I know this book has been out for some time and I have heard nothing but great things about it, but the crush of what I have been getting weekly has caused me to put aside way too many of the graphic novels and trades that I have. The recent cutback of my list has freed up some time and my general malaise with the bulk of the super hero material has driven me to pull more and more material off my bookshelves and finally read them.
Parker “The Hunter” is an adaptation of Richard Stark’s book of the same name. I have not read the source material but if it is half as good as the adaptation I need to be reading all of Richard (a pseudonym of Donald Westlake) Stark’s books.
The story is set in 1962 and Parker is a thief. His plan for his life has been to do a job and live off the proceeds and do another job when the funds run low. He has never been caught and there is no record anywhere on him.

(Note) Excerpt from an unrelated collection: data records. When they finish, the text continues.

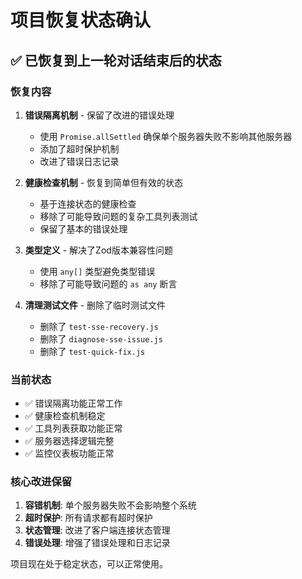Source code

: # 项目恢复状态确认

## ✅ 已恢复到上一轮对话结束后的状态

### 恢复内容

1. **错误隔离机制** - 保留了改进的错误处理
   - 使用 `Promise.allSettled` 确保单个服务器失败不影响其他服务器
   - 添加了超时保护机制
   - 改进了错误日志记录

2. **健康检查机制** - 恢复到简单但有效的状态
   - 基于连接状态的健康检查
   - 移除了可能导致问题的复杂工具列表测试
   - 保留了基本的错误处理

3. **类型定义** - 解决了Zod版本兼容性问题
   - 使用 `any[]` 类型避免类型错误
   - 移除了可能导致问题的 `as any` 断言

4. **清理测试文件** - 删除了临时测试文件
   - 删除了 `test-sse-recovery.js`
   - 删除了 `diagnose-sse-issue.js`
   - 删除了 `test-quick-fix.js`

### 当前状态

- ✅ 错误隔离功能正常工作
- ✅ 健康检查机制稳定
- ✅ 工具列表获取功能正常
- ✅ 服务器选择逻辑完整
- ✅ 监控仪表板功能正常

### 核心改进保留

1. **容错机制**: 单个服务器失败不会影响整个系统
2. **超时保护**: 所有请求都有超时保护
3. **状态管理**: 改进了客户端连接状态管理
4. **错误处理**: 增强了错误处理和日志记录

项目现在处于稳定状态，可以正常使用。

In addition he robs armored cars, banks and other such entities to reduce any sort of personal vendetta that might be held against him. He usually would work with three or four other guys in the business who also knew what they were doing. He is smart, calculating and we find out when he needs to be, ruthless.
The book starts out with us following Parker as he is entering New York City. Within 20 plus pages we see him establish a new identity, steal someone’s bank account, buy some new clothes, have a steak dinner and then show up a beautiful woman’s house and slap her to the ground. I think there are maybe three word balloons for that entire sequence. It is so effective in drawing you into the story that by that time he shows up at the dame’s apartment you don’t want to put the book down. At this point you have no idea of who is Parker or anything about his background.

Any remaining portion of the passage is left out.